WHAT THE TASK ASKS –
Print the complete set of entries exactly.

SUPPLIED RECORDS –
====================
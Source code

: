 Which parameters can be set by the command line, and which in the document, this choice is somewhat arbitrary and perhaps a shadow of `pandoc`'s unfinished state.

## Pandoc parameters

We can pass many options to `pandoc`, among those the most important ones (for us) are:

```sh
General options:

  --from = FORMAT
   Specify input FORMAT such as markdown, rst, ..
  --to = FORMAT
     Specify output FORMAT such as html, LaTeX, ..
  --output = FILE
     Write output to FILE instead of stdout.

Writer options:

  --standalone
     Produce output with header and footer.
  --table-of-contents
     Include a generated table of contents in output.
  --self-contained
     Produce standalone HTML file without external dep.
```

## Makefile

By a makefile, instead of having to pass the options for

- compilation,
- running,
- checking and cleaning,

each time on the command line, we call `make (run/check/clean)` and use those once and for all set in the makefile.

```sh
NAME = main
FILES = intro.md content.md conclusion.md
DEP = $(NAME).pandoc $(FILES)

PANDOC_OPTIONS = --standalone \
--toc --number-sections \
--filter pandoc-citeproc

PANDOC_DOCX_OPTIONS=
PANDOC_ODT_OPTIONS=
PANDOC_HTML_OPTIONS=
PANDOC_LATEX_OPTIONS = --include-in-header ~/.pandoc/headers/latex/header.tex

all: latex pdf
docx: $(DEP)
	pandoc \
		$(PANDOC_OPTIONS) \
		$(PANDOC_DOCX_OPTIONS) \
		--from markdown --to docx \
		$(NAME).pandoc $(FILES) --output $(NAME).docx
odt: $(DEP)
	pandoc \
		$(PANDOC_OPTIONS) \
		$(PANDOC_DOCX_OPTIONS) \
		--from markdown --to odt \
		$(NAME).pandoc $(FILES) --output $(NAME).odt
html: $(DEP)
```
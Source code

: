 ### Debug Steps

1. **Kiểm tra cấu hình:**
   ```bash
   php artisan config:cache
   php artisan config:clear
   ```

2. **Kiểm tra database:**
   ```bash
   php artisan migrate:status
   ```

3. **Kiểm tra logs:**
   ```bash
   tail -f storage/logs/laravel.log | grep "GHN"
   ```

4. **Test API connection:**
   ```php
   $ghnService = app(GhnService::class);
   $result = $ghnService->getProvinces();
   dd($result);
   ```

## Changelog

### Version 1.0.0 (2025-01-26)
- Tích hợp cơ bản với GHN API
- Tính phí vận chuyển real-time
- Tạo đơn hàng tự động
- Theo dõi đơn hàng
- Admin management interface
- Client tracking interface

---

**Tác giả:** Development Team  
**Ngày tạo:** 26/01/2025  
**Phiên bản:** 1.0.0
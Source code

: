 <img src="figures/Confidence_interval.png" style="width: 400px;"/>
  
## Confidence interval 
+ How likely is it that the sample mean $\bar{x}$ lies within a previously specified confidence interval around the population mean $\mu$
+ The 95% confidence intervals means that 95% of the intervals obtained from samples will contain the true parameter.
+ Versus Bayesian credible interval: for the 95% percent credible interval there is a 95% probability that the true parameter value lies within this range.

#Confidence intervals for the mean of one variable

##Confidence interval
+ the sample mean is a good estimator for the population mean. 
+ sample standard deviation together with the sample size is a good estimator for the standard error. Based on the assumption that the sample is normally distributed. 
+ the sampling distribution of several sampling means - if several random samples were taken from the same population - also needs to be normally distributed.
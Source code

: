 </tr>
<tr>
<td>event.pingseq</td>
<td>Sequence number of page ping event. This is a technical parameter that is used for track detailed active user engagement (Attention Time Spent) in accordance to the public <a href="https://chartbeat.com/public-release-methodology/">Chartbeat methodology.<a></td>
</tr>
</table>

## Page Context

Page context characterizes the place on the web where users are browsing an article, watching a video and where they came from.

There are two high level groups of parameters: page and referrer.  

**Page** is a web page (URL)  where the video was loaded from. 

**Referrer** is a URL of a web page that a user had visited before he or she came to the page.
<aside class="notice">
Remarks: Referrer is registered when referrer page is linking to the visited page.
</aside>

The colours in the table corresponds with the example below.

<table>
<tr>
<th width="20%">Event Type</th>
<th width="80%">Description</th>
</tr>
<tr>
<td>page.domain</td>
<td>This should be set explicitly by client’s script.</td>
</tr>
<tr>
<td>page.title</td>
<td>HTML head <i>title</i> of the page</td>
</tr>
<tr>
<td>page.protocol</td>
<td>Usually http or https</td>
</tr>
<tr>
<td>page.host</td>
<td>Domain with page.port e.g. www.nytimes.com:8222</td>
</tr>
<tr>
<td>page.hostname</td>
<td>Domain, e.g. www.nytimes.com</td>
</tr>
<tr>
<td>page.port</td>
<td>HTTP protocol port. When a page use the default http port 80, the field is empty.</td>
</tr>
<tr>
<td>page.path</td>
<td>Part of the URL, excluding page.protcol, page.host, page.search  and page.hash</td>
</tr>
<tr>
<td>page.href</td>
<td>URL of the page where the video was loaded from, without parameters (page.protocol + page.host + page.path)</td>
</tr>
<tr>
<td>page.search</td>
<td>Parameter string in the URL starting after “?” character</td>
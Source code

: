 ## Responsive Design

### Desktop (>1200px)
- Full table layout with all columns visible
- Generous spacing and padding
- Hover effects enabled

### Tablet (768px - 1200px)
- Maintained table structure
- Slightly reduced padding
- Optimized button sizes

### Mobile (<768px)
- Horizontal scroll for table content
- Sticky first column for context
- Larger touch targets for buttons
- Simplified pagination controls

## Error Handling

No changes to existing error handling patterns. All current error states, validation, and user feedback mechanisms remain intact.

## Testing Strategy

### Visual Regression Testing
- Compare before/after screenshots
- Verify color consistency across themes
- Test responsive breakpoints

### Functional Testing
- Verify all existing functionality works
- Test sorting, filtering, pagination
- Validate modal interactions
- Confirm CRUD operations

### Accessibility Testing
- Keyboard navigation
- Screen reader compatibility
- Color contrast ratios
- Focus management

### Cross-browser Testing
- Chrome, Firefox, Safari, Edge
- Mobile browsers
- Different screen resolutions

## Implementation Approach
====================
RESULT OF THE TASK –
Source code

: Which parameters can be set by the command line, and which in the document, this choice is somewhat arbitrary and perhaps a shadow of `pandoc`'s unfinished state.

## Pandoc parameters

We can pass many options to `pandoc`, among those the most important ones (for us) are:

```sh
General options:

  --from = FORMAT
   Specify input FORMAT such as markdown, rst, ..
  --to = FORMAT
     Specify output FORMAT such as html, LaTeX, ..
  --output = FILE
     Write output to FILE instead of stdout.

Writer options:

  --standalone
     Produce output with header and footer.
  --table-of-contents
     Include a generated table of contents in output.
  --self-contained
     Produce standalone HTML file without external dep.
```

## Makefile

By a makefile, instead of having to pass the options for

- compilation,
- running,
- checking and cleaning,

each time on the command line, we call `make (run/check/clean)` and use those once and for all set in the makefile.

```sh
NAME = main
FILES = intro.md content.md conclusion.md
DEP = $(NAME).pandoc $(FILES)

PANDOC_OPTIONS = --standalone \
--toc --number-sections \
--filter pandoc-citeproc

PANDOC_DOCX_OPTIONS=
PANDOC_ODT_OPTIONS=
PANDOC_HTML_OPTIONS=
PANDOC_LATEX_OPTIONS = --include-in-header ~/.pandoc/headers/latex/header.tex

all: latex pdf
docx: $(DEP)
	pandoc \
		$(PANDOC_OPTIONS) \
		$(PANDOC_DOCX_OPTIONS) \
		--from markdown --to docx \
		$(NAME).pandoc $(FILES) --output $(NAME).docx
odt: $(DEP)
	pandoc \
		$(PANDOC_OPTIONS) \
		$(PANDOC_DOCX_OPTIONS) \
		--from markdown --to odt \
		$(NAME).pandoc $(FILES) --output $(NAME).odt
html: $(DEP)
```
Source code

: ### Debug Steps

1. **Kiểm tra cấu hình:**
   ```bash
   php artisan config:cache
   php artisan config:clear
   ```

2. **Kiểm tra database:**
   ```bash
   php artisan migrate:status
   ```

3. **Kiểm tra logs:**
   ```bash
   tail -f storage/logs/laravel.log | grep "GHN"
   ```

4. **Test API connection:**
   ```php
   $ghnService = app(GhnService::class);
   $result = $ghnService->getProvinces();
   dd($result);
   ```

## Changelog

### Version 1.0.0 (2025-01-26)
- Tích hợp cơ bản với GHN API
- Tính phí vận chuyển real-time
- Tạo đơn hàng tự động
- Theo dõi đơn hàng
- Admin management interface
- Client tracking interface

---

**Tác giả:** Development Team  
**Ngày tạo:** 26/01/2025  
**Phiên bản:** 1.0.0
Source code

: <img src="figures/Confidence_interval.png" style="width: 400px;"/>
  
## Confidence interval 
+ How likely is it that the sample mean $\bar{x}$ lies within a previously specified confidence interval around the population mean $\mu$
+ The 95% confidence intervals means that 95% of the intervals obtained from samples will contain the true parameter.
+ Versus Bayesian credible interval: for the 95% percent credible interval there is a 95% probability that the true parameter value lies within this range.

#Confidence intervals for the mean of one variable

##Confidence interval
+ the sample mean is a good estimator for the population mean. 
+ sample standard deviation together with the sample size is a good estimator for the standard error. Based on the assumption that the sample is normally distributed. 
+ the sampling distribution of several sampling means - if several random samples were taken from the same population - also needs to be normally distributed.
Source code

: </tr>
<tr>
<td>event.pingseq</td>
<td>Sequence number of page ping event. This is a technical parameter that is used for track detailed active user engagement (Attention Time Spent) in accordance to the public <a href="https://chartbeat.com/public-release-methodology/">Chartbeat methodology.<a></td>
</tr>
</table>

## Page Context

Page context characterizes the place on the web where users are browsing an article, watching a video and where they came from.

There are two high level groups of parameters: page and referrer.  

**Page** is a web page (URL)  where the video was loaded from. 

**Referrer** is a URL of a web page that a user had visited before he or she came to the page.
<aside class="notice">
Remarks: Referrer is registered when referrer page is linking to the visited page.
</aside>

The colours in the table corresponds with the example below.

<table>
<tr>
<th width="20%">Event Type</th>
<th width="80%">Description</th>
</tr>
<tr>
<td>page.domain</td>
<td>This should be set explicitly by client’s script.</td>
</tr>
<tr>
<td>page.title</td>
<td>HTML head <i>title</i> of the page</td>
</tr>
<tr>
<td>page.protocol</td>
<td>Usually http or https</td>
</tr>
<tr>
<td>page.host</td>
<td>Domain with page.port e.g. www.nytimes.com:8222</td>
</tr>
<tr>
<td>page.hostname</td>
<td>Domain, e.g. www.nytimes.com</td>
</tr>
<tr>
<td>page.port</td>
<td>HTTP protocol port. When a page use the default http port 80, the field is empty.</td>
</tr>
<tr>
<td>page.path</td>
<td>Part of the URL, excluding page.protcol, page.host, page.search  and page.hash</td>
</tr>
<tr>
<td>page.href</td>
<td>URL of the page where the video was loaded from, without parameters (page.protocol + page.host + page.path)</td>
</tr>
<tr>
<td>page.search</td>
<td>Parameter string in the URL starting after “?” character</td>
Source code

: ## Responsive Design

### Desktop (>1200px)
- Full table layout with all columns visible
- Generous spacing and padding
- Hover effects enabled

### Tablet (768px - 1200px)
- Maintained table structure
- Slightly reduced padding
- Optimized button sizes

### Mobile (<768px)
- Horizontal scroll for table content
- Sticky first column for context
- Larger touch targets for buttons
- Simplified pagination controls

## Error Handling

No changes to existing error handling patterns. All current error states, validation, and user feedback mechanisms remain intact.

## Testing Strategy

### Visual Regression Testing
- Compare before/after screenshots
- Verify color consistency across themes
- Test responsive breakpoints

### Functional Testing
- Verify all existing functionality works
- Test sorting, filtering, pagination
- Validate modal interactions
- Confirm CRUD operations

### Accessibility Testing
- Keyboard navigation
- Screen reader compatibility
- Color contrast ratios
- Focus management

### Cross-browser Testing
- Chrome, Firefox, Safari, Edge
- Mobile browsers
- Different screen resolutions

## Implementation Approach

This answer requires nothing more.